MARLENE AWAAD / IP3 POUR «LE MONDE»

« Est-ce qu’il n’y a pas un être humain derrière cette machinerie ? » : au secours des naufragés de la start-up nation

Par  (Poitiers, envoyée spéciale)
Publié le 15 novembre 2021 à 02h01, modifié le 15 novembre 2021 à 16h52

Temps de Lecture 9 min.

Il tient bien serrée entre ses mains l’épaisse pochette en plastique blanc décorée de notes de musique. Tout est là : les papiers à en-tête de différentes administrations, les courriers manuscrits et aussi des photocopies, des enveloppes, des bordereaux de recommandés, chaque dossier soigneusement étiqueté par thèmes ou plutôt par sigles, RSA, APL, AAH, AP-HP. Une vie de misère et de tracas posée sur les genoux. Adam – tous les prénoms ont été modifiés – a 62 ans et les épaules déjà courbées sous une lassitude abyssale. Il passe son temps à s’excuser : « Je n’ai jamais rien demandé à la France, j’ai toujours travaillé. J’étais bien avant, mais là, je sens que je tombe. »

Une assistante sociale lui a conseillé de venir ici, à la Maison pour tous d’Aubervilliers (Seine-Saint-Denis), où Alain Mignot, géophysicien à la retraite et ancien syndicaliste, tient sa permanence de délégué au Défenseur des droits, l’organisation administrative indépendante créée en 2011. Adam est si content d’avoir en face de lui « une vraie personne » à laquelle exposer ses difficultés qu’il parle vite, en tremble, fait tomber ses papiers, s’emmêle dans ses explications. Il perçoit 806,34 euros de revenu de solidarité active (RSA) et s’acquitte chaque mois d’un loyer de 800 euros. Alain Mignot, cheveux poivre et sel, polo lie-de-vin et pantalon marine, secoue la tête d’un air accablé en consultant les pièces sorties de la pochette : « Comment peut-on vous laisser vivre avec 6,34 euros par mois ? »

Dans une maison de quartier de Poitiers,  le 20 octobre 2021.

S’il n’avait pas hébergé sa sœur, qui paye leur nourriture et les factures en échange d’une place sur un canapé, Adam se serait retrouvé à la rue. Pourtant, son dossier médical est consistant. Il porte depuis un accident un œil de verre, qu’il montre avec insistance comme s’il craignait qu’on ne le croit pas, et son œil gauche voit de moins en moins bien. Le statut de travailleur handicapé lui a été refusé, et il ne perçoit pas d’allocation logement. Toutes ses demandes de logement social ont été refusées. « Des papiers, j’en ai encore comme ça à la maison, je peux vous les apporter si vous voulez », explique-t-il au délégué en écartant les bras.

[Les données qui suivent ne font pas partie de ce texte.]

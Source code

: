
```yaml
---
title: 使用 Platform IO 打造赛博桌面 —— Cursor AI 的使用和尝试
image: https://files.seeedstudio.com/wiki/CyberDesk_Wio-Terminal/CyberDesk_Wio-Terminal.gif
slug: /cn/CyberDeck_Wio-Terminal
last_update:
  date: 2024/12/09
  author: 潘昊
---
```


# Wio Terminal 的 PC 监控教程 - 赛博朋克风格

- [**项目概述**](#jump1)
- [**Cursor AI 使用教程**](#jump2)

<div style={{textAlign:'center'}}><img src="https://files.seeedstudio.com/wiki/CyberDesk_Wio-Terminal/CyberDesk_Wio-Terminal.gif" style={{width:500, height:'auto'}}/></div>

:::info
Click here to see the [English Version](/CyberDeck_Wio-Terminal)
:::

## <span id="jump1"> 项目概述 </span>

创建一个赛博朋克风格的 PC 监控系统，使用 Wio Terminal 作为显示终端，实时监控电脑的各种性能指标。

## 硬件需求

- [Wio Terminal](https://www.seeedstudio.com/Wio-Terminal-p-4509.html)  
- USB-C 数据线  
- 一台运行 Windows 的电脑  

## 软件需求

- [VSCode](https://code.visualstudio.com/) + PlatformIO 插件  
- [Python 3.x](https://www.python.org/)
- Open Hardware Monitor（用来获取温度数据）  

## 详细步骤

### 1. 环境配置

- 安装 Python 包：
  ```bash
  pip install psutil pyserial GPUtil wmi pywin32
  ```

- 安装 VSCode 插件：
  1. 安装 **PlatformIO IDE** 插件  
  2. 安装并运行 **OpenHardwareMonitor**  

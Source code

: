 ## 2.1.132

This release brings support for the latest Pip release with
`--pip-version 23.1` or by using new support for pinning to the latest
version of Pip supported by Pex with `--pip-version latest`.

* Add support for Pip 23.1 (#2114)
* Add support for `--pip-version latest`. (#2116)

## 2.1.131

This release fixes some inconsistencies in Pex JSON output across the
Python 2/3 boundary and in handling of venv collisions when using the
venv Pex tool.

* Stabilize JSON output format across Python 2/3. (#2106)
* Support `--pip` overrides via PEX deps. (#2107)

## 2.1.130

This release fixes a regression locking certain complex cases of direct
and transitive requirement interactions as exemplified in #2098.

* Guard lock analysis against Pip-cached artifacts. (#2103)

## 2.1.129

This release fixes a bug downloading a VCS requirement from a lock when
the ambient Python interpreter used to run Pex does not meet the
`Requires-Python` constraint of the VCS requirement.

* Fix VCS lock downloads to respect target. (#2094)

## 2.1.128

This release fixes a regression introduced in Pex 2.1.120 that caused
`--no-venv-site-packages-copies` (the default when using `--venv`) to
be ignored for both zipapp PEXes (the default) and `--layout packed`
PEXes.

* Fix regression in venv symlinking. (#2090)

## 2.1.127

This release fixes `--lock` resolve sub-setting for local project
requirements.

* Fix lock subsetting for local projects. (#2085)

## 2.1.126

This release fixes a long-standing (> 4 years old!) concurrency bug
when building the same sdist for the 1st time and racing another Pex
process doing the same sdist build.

Des administrés sur le carreau

Alain Mignot note tout, promet d’écrire un courrier pour appuyer sa demande de prise en compte de son handicap, mais il prévient en soupirant : « La maison départementale pour les personnes handicapées répond souvent au bout d’un an et demi. C’est beaucoup trop long, je sais. » Il fait des doubles des requêtes et l’incite à « continuer à écrire partout ».